Это путешествие оказалось самым насыщенным и волнующим из всех. Они пролетали над темными влажными джунглями и огромными горами с вершинами, покрытыми сверкающим на солнце льдом. Заснеженные пики казались бело-голубыми. Время от времени они садились на секретных, скрытых от посторонних глаз аэродромах, где их с печальным видом встречали какие-то таинственные люди в форме. Тут же они усаживались вместе с Майлзом разрабатывать дальнейший план полета. Во время каждой такой посадки Аморет ужинала за столом, где находились одни мужчины. Она внимательно слушала, как обсуждаются отчаянные планы поисков пропавшего далай-ламы, и с восхищением взирала на Майлза, который с присущими ему скромностью и ледяным спокойствием почти всегда полностью овладевал ситуацией, предлагая наилучшее решение. А потом они снова отправлялись в путь, и, когда их небольшой самолет отрывался от взлетной полосы, Аморет видела, как люди, принимавшие их, махали им на прощание руками и фуражками.
— Ты просто великолепен! — восклицала Аморет, сидя рядом с Майлзом, когда он уверенно вел самолет сквозь сказочные горы. Он лишь едва улыбался ей в ответ, переключая какие-то таинственные кнопки на пульте управления. — Рисковать жизнью ради других и даже не просить за это никакой награды!
— А какие награды и почести мне нужны? — мягко отзывался он, улыбаясь.
— Никаких!
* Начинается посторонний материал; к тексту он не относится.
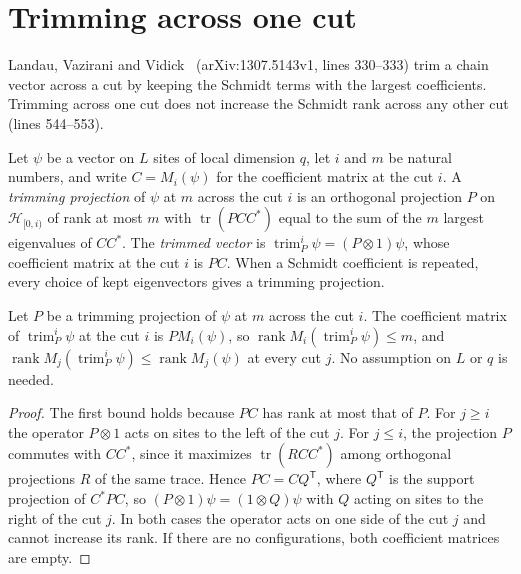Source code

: \section{Trimming across one cut}

Landau, Vazirani and Vidick~\cite{Landau2015Polynomial} (arXiv:1307.5143v1,
lines 330--333) trim a chain vector across a cut by keeping the Schmidt terms
with the largest coefficients. Trimming across one cut does not increase the
Schmidt rank across any other cut (lines 544--553).

\begin{definition}
    \label{def:chain_trim}
    \leanok
    Let $\psi$ be a vector on $L$ sites of local dimension $q$, let $i$ and
    $m$ be natural numbers, and write $C=M_i(\psi)$ for the coefficient matrix
    at the cut $i$. A \emph{trimming projection} of $\psi$ at $m$ across the
    cut $i$ is an orthogonal projection $P$ on $\mathcal H_{[0,i)}$ of rank at
    most $m$ with $\operatorname{tr}(PCC^{*})$ equal to the sum of the $m$
    largest eigenvalues of $CC^{*}$. The \emph{trimmed vector} is
    $\operatorname{trim}^i_P\psi=(P\otimes1)\psi$, whose coefficient matrix
    at the cut $i$ is $PC$. When a Schmidt coefficient is repeated, every
    choice of kept eigenvectors gives a trimming projection.
\end{definition}

\begin{lemma}
    \label{thm:chain_trim_cut_ranks}
    \leanok
    Let $P$ be a trimming projection of $\psi$ at $m$ across the cut $i$.
    The coefficient matrix of $\operatorname{trim}^i_P\psi$ at the cut $i$ is
    $PM_i(\psi)$, so $\operatorname{rank}M_i(\operatorname{trim}^i_P\psi)\le m$, and
    $\operatorname{rank}M_j(\operatorname{trim}^i_P\psi)\le
        \operatorname{rank}M_j(\psi)$ at every cut $j$. No assumption on $L$
    or $q$ is needed.
\end{lemma}
\begin{proof}\leanok
    The first bound holds because $PC$ has rank at most that of $P$. For
    $j\ge i$ the operator $P\otimes1$ acts on sites to the left of the cut
    $j$. For $j\le i$, the projection $P$ commutes with $CC^{*}$, since it
    maximizes $\operatorname{tr}(RCC^{*})$ among orthogonal projections $R$
    of the same trace. Hence $PC=CQ^{\mathsf T}$, where $Q^{\mathsf T}$ is the
    support projection of $C^{*}PC$, so $(P\otimes1)\psi=(1\otimes Q)\psi$
    with $Q$ acting on sites to the right of the cut $j$. In both cases the
    operator acts on one side of the cut $j$ and cannot increase its rank.
    If there are no configurations, both coefficient matrices are empty.
\end{proof}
Никаких! Ведь у тебя есть все! О Майлз… — И она дотрагивалась до его крепкого запястья, украшенного тяжелой серебряной цепочкой. — Майлз… Если бы я была не я, то мне хотелось бы быть тобой!
И вновь они громко смеялись. Самым важным им казалось то, что их взаимопонимание было абсолютным. Это касалось и чувства юмора. В то время как Дональд, к своему несчастью, чаще всего не понимал, что она лишь делала вид, будто сказанное им смешит ее.
Когда самолет наконец добрался до Тибета, Майлз направил его в такое место, о котором не знал ни один белый человек. Он открыл его три или четыре года назад во время одного из своих очередных путешествий и поклялся держать в секрете. Тогда и познакомился с далай-ламой, с которым у него постепенно сложились дружеские отношения.
Майлз присутствовал на посвящении далай-ламы, и ему пришлось переодеться монахом с длинной седой бородой, в которой был спрятан миниатюрный фотоаппарат. Так ему удалось сделать уникальные снимки этой священной церемонии, которые предназначались только для журнала «Лайф». Потом он контрабандой отправил эти снимки с Тибета и расстался со своей маскировкой, впоследствии изображая пилота, сбившегося с курса и сделавшего вынужденную посадку в горах. Его очень быстро доставили к далай-ламе. Язык не явился для Майлза преградой, ибо он умел преодолевать языковые барьеры при помощи улыбки и простого, хотя и властного обаяния.
И вот теперь Майлз тайно возвращался в Тибет.
Они летели на высоте как минимум двадцать тысяч футов, было очень холодно, поэтому пришлось надеть меховые парки и перчатки на меху. Приземлившись, Майлз распахнул дверцу самолета и спрыгнул на землю.
Несколько тибетцев с бронзовыми лицами и глазами с тяжелыми веками стояли в своих подбитых мехом куртках, молча наблюдая за тем, кто нарушил их священный покой. Многие были вооружены.
— С кем из вас я могу переговорить? — решительно спросил Майлз.